Adds 5 custom code-based evaluators to the Market Trends Agent sample, along with end-to-end deploy / invoke / results tooling, and updates the agent itself to emit the telemetry required for evaluation.

Tested end-to-end in us-west-2 with all 5 evaluators firing correctly and zero Lambda errors across two full traffic rounds.

What changed

New — custom code-based evaluators (evaluators/)

Evaluator Level What it checks
mt_schema_validator TRACE Tool outputs conform to expected structure (ticker+price, multi-headline news)
mt_stock_price_drift TRACE Prices quoted by the agent are within 2% of live Yahoo Finance reference
mt_pii_regex TRACE No SSN / credit-card (Luhn-validated) / IBAN / US phone / email in agent output
mt_pii_comprehend SESSION Amazon Comprehend PII scan; flags high-risk types and benign PII overuse
mt_workflow_contract_gsr SESSION Agent satisfied required tool-call contract groups (profile + market data)

Ships with:

  • evaluators/scripts/deploy.py — idempotent end-to-end deploy (IAM roles, Lambdas, evaluator registration, online eval config)
  • evaluators/scripts/invoke.py — 4 built-in traffic scenarios (broker intro, returning broker, PII bait, anonymous chitchat)
  • evaluators/scripts/results.py — CloudWatch eval-results viewer
  • evaluators/iam/ — trust + permissions policy templates

Agent updates

  • LangchainInstrumentor registered in market_trends_agent.py so gen_ai.tool.* spans flow to aws/spans where evaluators can read them.
  • deploy.py rewritten to use bedrock-agentcore-control boto3 client + CodeBuild directly — no dependency on bedrock-agentcore-starter-toolkit.
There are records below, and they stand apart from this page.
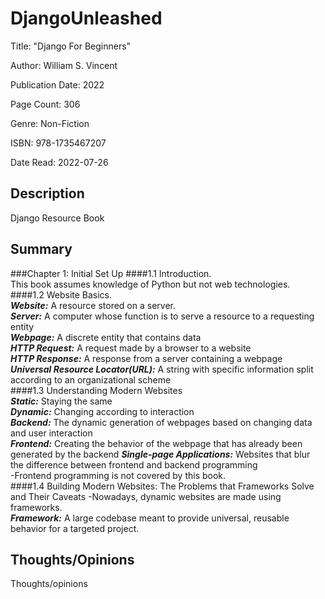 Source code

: # DjangoUnleashed

Title: "Django For Beginners"  

Author: William S. Vincent  

Publication Date: 2022  

Page Count: 306  

Genre: Non-Fiction

ISBN: 978-1735467207

Date Read: 2022-07-26
## Description

Django Resource Book

## Summary

###Chapter 1: Initial Set Up
####1.1 Introduction.  
This book assumes knowledge of Python but not web technologies.  
####1.2 Website Basics.  
***Website:*** A resource stored on a server.   
***Server:*** A computer whose function is to serve a resource to a requesting entity  
***Webpage:*** A discrete entity that contains data  
***HTTP Request:*** A request made by a browser to a website  
***HTTP Response:*** A response from a server containing a webpage  
***Universal Resource Locator(URL):*** A string with specific information split according to an organizational scheme  
####1.3 Understanding Modern Websites  
***Static:*** Staying the same  
***Dynamic:*** Changing according to interaction  
***Backend:*** The dynamic generation of webpages based on changing data and user interaction  
***Frontend:*** Creating the behavior of the webpage that has already been generated by the backend
***Single-page Applications:*** Websites that blur the difference between frontend and backend programming  
-Frontend programming is not covered by this book.  
####1.4 Building Modern Websites: The Problems that Frameworks Solve and Their Caveats
-Nowadays, dynamic websites are made using frameworks.  
***Framework:*** A large codebase meant to provide universal, reusable behavior for a targeted project.



## Thoughts/Opinions

Thoughts/opinions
Matches the post-GA (2026-03-31) deployment path for code-based evaluators.
  • pyproject.toml — pins boto3 >= 1.42.0 (required for list_evaluators / create_evaluator / create_online_evaluation_config); adds opentelemetry-instrumentation-langchain with wrapt<1.16.0 to avoid a known instrumentation TypeError.
  • Hardcoded "us-east-1" in test_agent.py, test_broker_card.py, tools/browser_tool.py, tools/broker_card_tools.py replaced with os.getenv("AWS_REGION", "us-east-1").

Docs

  • README: new Evaluating Your Agent with Custom Code-Based Evaluators section (how they work, IAM requirements, deploy/test/view-results flow, AgentCore CLI usage, cleanup ordering).
  • README: troubleshooting updates (CodeBuild bootstrap, image-tag retag, memory-delete latency, eval result latency).
  • README: IAM section split into agent role vs evaluator Lambda role.
  • CHANGELOG.md added.
  • Architecture diagram updated to show the evaluator layer + Comprehend integration.

Removed

  • Dockerfile, .dockerignore — container is built by AWS CodeBuild at deploy time, no local Docker required.

How to test

cd 02-use-cases/market-trends-agent
uv sync

# Deploy the agent
AWS_REGION=us-west-2 uv run python deploy.py --region us-west-2

# Deploy the evaluators + online eval config
AWS_REGION=us-west-2 uv run python evaluators/scripts/deploy.py

# Generate traffic against 4 scenarios
AWS_REGION=us-west-2 uv run python evaluators/scripts/invoke.py

# Wait ~5–10 min for online evaluation to score sessions, then:
AWS_REGION=us-west-2 uv run python evaluators/scripts/results.py --minutes 30

Notes for reviewers

  • All resource names and IAM roles are scoped to this sample (MarketTrends*, market-trends-eval-*) so deploy/cleanup scripts won't collide with other resources in the account.
  • Evaluator Lambdas are minimal and dependency-free except mt_pii_comprehend which calls comprehend:DetectPiiEntities.
  • Existing cleanup.py only covers agent-side resources; the README now documents that the Cleanup Evaluators block must run first.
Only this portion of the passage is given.